O reajuste médio permitido por lei no preço dos medicamentos ficará em até 2,47%, o menor dos últimos 20 anos e abaixo da inflação acumulada dos últimos 12 meses, de 3,81%. A informação foi divulgada pela Agência Nacional de Vigilância Sanitária (Anvisa) nesta terça-feira, 31 de março.
A portaria com o índice foi publicada nesta terça pela Câmara de Regulação do Mercado de Medicamentos (CMED).
A Câmara de Regulação do Mercado de Medicamentos (CMED) define três níveis máximos de reajustes aplicáveis a diferentes grupos de medicamentos, variando de 1,13% e 3,81% para 2026, conforme a competitividade de cada categoria de medicamento.
Nível 1: 3,81% para medicamentos com concorrência.

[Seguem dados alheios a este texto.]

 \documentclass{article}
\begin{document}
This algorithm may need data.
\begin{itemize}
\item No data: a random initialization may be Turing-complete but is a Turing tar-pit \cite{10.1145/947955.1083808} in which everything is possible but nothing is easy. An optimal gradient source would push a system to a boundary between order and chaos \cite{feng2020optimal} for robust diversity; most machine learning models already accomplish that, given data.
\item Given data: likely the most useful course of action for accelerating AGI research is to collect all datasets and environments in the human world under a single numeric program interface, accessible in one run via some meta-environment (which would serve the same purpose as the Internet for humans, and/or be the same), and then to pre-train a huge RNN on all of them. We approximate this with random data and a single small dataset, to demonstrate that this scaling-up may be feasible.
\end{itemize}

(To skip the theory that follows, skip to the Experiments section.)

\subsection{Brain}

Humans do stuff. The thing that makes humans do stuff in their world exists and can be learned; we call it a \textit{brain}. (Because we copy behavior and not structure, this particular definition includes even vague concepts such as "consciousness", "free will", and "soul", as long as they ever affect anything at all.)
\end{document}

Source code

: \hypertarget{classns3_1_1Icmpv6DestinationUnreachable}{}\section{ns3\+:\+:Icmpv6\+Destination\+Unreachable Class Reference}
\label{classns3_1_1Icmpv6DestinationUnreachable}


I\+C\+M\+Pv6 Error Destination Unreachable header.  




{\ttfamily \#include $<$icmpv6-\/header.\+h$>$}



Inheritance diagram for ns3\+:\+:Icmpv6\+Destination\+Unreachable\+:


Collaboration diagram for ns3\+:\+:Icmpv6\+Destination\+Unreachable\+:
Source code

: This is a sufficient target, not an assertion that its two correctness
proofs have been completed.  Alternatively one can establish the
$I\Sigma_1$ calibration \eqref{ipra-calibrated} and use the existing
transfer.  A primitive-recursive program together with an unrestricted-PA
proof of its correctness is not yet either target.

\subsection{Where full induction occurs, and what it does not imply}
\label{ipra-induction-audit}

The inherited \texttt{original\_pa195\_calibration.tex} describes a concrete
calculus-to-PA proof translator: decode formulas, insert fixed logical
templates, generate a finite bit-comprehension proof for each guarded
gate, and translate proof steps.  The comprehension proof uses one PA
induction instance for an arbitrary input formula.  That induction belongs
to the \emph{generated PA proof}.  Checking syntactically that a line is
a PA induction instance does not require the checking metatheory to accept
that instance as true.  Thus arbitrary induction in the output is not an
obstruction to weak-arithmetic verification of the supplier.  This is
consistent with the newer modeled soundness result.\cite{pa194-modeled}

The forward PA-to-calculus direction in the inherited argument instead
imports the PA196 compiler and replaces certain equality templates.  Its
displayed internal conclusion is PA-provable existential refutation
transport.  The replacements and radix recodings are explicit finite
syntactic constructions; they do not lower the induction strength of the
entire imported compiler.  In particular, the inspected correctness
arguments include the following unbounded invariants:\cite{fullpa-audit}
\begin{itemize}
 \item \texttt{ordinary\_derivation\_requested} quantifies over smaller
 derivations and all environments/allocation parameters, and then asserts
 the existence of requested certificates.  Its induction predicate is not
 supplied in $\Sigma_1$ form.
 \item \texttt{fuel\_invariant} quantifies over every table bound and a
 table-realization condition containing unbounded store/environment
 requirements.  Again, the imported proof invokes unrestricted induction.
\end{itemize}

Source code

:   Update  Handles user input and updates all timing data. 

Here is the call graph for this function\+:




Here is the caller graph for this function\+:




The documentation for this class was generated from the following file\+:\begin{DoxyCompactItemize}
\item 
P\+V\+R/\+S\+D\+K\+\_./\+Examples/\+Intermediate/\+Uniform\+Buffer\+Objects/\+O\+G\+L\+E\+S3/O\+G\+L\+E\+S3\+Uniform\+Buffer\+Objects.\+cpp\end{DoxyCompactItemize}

Nível 2: 2,47% para medicamentos de média concorrência
Nível 3: 1,13% para medicamentos de pouca ou nenhuma concorrência
Como funcionam os aumentos nos preços de medicamentos
Os aumentos não são automáticos. Fabricantes e farmácias podem aplicar reajustes inferiores ou até manter os preços atuais, dependendo das condições do setor e do nível de concorrência entre as empresas.
A regulação econômica dos medicamentos no Brasil garante a proteção do consumidor e, ao mesmo tempo, busca a sustentabilidade do setor para a continuidade do fornecimento de medicamentos no país. O reajuste ocorre uma vez por ano e segue a metodologia estabelecida pela Lei 10.742/2003, que instituiu o modelo de regulação de preços do setor farmacêutico no Brasil.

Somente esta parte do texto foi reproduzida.